__RECORDED DATA__.
-*-

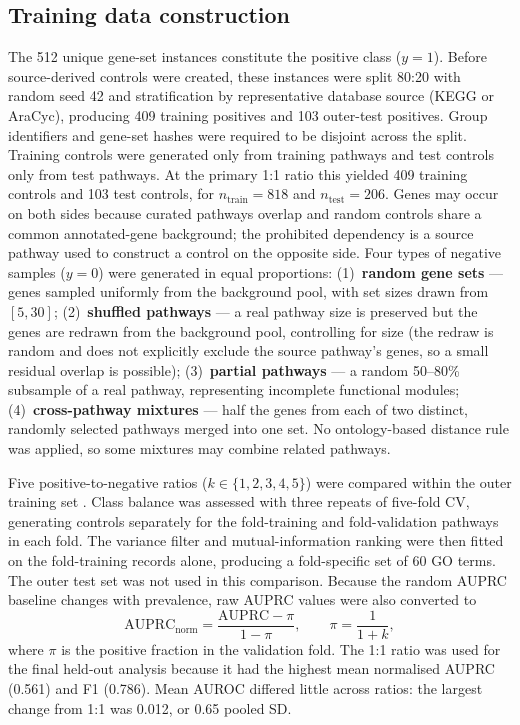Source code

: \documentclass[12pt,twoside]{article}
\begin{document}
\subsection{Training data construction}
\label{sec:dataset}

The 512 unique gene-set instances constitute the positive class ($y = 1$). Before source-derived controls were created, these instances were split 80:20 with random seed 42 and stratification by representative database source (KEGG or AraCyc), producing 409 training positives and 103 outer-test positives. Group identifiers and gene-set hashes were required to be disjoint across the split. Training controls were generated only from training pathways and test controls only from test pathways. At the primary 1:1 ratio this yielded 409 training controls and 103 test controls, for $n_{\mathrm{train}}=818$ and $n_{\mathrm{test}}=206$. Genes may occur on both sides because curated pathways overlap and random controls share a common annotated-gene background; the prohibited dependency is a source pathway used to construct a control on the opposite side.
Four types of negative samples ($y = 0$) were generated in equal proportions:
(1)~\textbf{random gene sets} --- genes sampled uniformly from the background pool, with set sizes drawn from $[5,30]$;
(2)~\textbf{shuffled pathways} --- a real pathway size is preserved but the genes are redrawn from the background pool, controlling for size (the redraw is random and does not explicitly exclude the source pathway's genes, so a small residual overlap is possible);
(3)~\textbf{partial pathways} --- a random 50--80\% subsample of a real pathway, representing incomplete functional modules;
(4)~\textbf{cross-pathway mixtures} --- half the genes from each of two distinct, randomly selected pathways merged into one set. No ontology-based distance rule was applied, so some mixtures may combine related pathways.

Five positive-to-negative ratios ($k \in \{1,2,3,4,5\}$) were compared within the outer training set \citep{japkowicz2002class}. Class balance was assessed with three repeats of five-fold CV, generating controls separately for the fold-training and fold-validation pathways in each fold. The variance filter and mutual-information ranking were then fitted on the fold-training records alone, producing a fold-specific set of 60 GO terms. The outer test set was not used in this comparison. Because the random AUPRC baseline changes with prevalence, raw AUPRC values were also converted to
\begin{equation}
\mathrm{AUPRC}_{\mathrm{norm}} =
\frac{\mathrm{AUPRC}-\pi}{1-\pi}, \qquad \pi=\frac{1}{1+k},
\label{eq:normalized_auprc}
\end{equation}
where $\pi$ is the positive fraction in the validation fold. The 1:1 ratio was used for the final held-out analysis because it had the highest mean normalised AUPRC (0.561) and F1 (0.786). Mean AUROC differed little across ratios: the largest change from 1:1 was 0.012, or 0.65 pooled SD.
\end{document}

-*-

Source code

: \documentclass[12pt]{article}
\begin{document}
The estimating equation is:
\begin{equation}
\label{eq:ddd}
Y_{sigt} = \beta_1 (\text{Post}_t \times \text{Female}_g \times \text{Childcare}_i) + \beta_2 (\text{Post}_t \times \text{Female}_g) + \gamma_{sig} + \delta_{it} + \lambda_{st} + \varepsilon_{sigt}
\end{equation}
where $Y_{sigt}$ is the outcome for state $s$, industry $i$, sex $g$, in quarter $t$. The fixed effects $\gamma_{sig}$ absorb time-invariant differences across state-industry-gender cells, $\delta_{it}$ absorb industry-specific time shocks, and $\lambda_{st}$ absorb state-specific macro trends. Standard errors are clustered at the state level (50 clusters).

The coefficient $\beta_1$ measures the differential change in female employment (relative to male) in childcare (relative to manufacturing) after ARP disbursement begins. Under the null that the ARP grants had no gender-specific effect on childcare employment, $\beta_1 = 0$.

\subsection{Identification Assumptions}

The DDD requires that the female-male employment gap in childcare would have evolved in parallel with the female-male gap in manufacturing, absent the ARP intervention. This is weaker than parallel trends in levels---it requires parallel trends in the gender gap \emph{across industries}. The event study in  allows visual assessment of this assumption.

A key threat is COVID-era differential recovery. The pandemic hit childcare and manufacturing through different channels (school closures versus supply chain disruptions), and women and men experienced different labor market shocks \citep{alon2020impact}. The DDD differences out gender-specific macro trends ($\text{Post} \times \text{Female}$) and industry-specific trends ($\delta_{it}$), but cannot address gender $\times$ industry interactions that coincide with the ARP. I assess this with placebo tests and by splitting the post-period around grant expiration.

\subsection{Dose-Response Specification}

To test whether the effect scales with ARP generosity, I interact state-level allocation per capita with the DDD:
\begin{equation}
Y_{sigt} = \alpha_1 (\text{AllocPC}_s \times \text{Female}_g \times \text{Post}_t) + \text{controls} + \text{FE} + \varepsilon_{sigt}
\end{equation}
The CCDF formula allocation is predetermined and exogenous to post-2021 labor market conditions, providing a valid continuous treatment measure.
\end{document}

-*-

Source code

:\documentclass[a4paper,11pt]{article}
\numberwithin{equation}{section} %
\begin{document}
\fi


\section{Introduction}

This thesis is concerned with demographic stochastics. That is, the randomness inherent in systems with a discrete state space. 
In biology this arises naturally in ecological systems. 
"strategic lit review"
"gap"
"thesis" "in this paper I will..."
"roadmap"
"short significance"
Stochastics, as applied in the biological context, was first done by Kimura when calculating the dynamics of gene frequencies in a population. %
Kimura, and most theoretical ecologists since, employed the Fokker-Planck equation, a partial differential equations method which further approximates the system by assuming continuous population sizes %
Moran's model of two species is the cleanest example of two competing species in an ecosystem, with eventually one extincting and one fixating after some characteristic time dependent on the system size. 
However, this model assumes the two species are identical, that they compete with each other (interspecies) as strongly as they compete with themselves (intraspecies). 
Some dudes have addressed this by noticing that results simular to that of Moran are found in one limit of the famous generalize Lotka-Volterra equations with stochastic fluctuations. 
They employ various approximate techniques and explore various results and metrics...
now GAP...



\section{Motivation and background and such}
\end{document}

-*-

__TASK TO CARRY OUT__.
Output only the number of lines above holding "applied".

__YOUR SOLUTION__.
2